Según Bauman, la modernidad líquida es “líquida” en tanto en cuanto también es posjerárquica. Los órdenes auténticos o postulados de superioridad/inferioridad, que antaño se suponían 325 estructurados de un modo inequívoco conforme a la irrebatible lógica del progreso, se han desgastado y han desaparecido, mientras que los nuevos son demasiado fluidos y efímeros como para solidificarse en una forma reconocible y retenerla durante el tiempo suficiente para ser adoptados como marco de referencia seguro para la composición de la identidad. “Como consecuencia la identidad se ha convertido, en algo que, es, más que nada, autoatribuido y autoadscrito producto de una serie de esfuerzos de los que corresponde únicamente a los individuos preocuparse: un producto —bien está reconocerlo— temporal y con una esperanza de vida no determinada, pero probablemente corta”. En última instancia, la “hibridación” significa el movimiento hacia una identidad perpetuamente “por fijar” (“imposible fijar”, en realidad). Sobre el inalcanzable horizonte del proceso (empeñado siempre en alejarse de nosotros por mucho que tratemos de acercarnos a él) plana una identidad definida exclusivamente por su distinción con respecto a todas las “demás”. No cuenta con un modelo definido propio que seguir y emular. Funciona, más bien, como una planta de reprocesamiento y reciclaje: vive a crédito y se alimenta del material prestado. Sólo puede erigir/sostener su distinción gracias a un esfuerzo ininterrumpido e imparable de compensación de las limitaciones de un préstamo vinculándolo con más préstamos en un mismo paquete. La ausencia de un blanco preseleccionado puede compensarse únicamente con un exceso de marcadores culturales y con un esfuerzo constante por cubrir todas las apuestas y por mantener abiertas todas las opciones.
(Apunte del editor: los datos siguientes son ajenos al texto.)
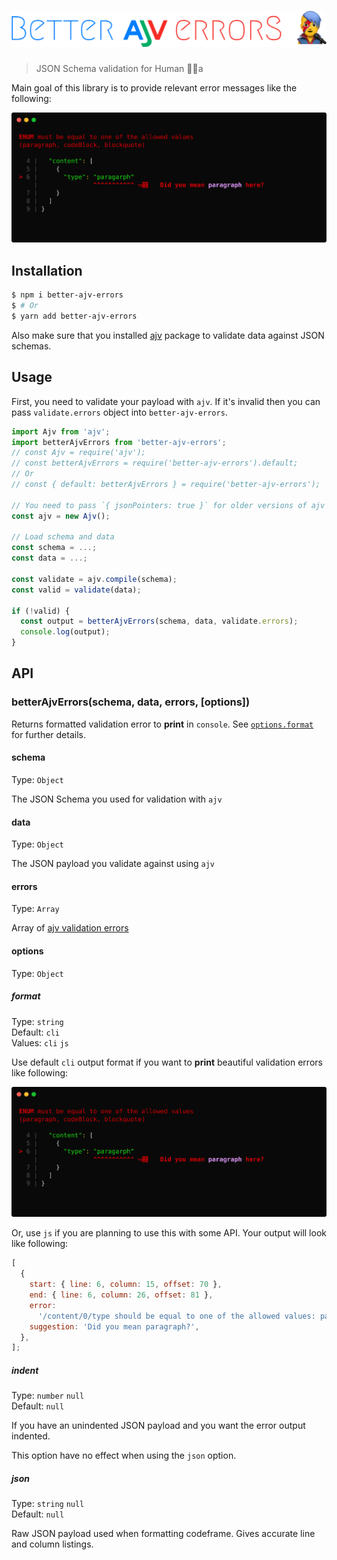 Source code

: <h1 align="center">
  <img width="570" src="media/logo.png" alt="better-ajv-errors">
  <br>
</h1>

> JSON Schema validation for Human 👨‍🎤a

Main goal of this library is to provide relevant error messages like the following:

<p align="center">
  <img src="media/screenshot.svg">
</p>

## Installation

```bash
$ npm i better-ajv-errors
$ # Or
$ yarn add better-ajv-errors
```

Also make sure that you installed [ajv](https://www.npmjs.com/package/ajv) package to validate data against JSON schemas.

## Usage

First, you need to validate your payload with `ajv`. If it's invalid then you can pass `validate.errors` object into `better-ajv-errors`.

```js
import Ajv from 'ajv';
import betterAjvErrors from 'better-ajv-errors';
// const Ajv = require('ajv');
// const betterAjvErrors = require('better-ajv-errors').default;
// Or
// const { default: betterAjvErrors } = require('better-ajv-errors');

// You need to pass `{ jsonPointers: true }` for older versions of ajv
const ajv = new Ajv();

// Load schema and data
const schema = ...;
const data = ...;

const validate = ajv.compile(schema);
const valid = validate(data);

if (!valid) {
  const output = betterAjvErrors(schema, data, validate.errors);
  console.log(output);
}
```

## API

### betterAjvErrors(schema, data, errors, [options])

Returns formatted validation error to **print** in `console`. See [`options.format`](#format) for further details.

#### schema

Type: `Object`

The JSON Schema you used for validation with `ajv`

#### data

Type: `Object`

The JSON payload you validate against using `ajv`

#### errors

Type: `Array`

Array of [ajv validation errors](https://github.com/epoberezkin/ajv#validation-errors)

#### options

Type: `Object`

##### format

Type: `string`  
Default: `cli`  
Values: `cli` `js`

Use default `cli` output format if you want to **print** beautiful validation errors like following:

<img width="620" src="media/screenshot.svg">

Or, use `js` if you are planning to use this with some API. Your output will look like following:

```javascript
[
  {
    start: { line: 6, column: 15, offset: 70 },
    end: { line: 6, column: 26, offset: 81 },
    error:
      '/content/0/type should be equal to one of the allowed values: panel, paragraph, ...',
    suggestion: 'Did you mean paragraph?',
  },
];
```

##### indent

Type: `number` `null`  
Default: `null`

If you have an unindented JSON payload and you want the error output indented.

This option have no effect when using the `json` option.

##### json

Type: `string` `null`  
Default: `null`

Raw JSON payload used when formatting codeframe.
Gives accurate line and column listings.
La construcción de una identidad que es una realidad fáctica, incontrovertible, no se da tampoco en estado puro por más aislada y cerrada que se considere, pues los cruces, las influencias, los intercambios, las mezclas y los préstamos culturales son siempre un activo del hecho cultural que posibilitan su permanencia y cambio a la vez.

Podemos concluir que una política democratizadora es no sólo la que socializa los bienes “legítimos”, sino la que problematiza lo que debe entenderse por cultura y cuáles son los derechos del sujeto de la alteridad. Por eso, lo primero que hay que cuestionar es el valor de aquello que la cultura etnocéntrica o europeizante tiene de nosotros, caribeños o americanos.

Hay que preguntarse si estas culturas dominantes o hegemónicas son capaces únicamente de reproducirse, o también pueden crear las condiciones para que sus formas marginales, heterodoxas, de arte y cultura se manifiesten y se comuniquen con las propias culturas hegemonizadas o subalternas del tercer mundo, sin imposiciones axiológicas que distorsionan y empobrecen nuestra propia identidad.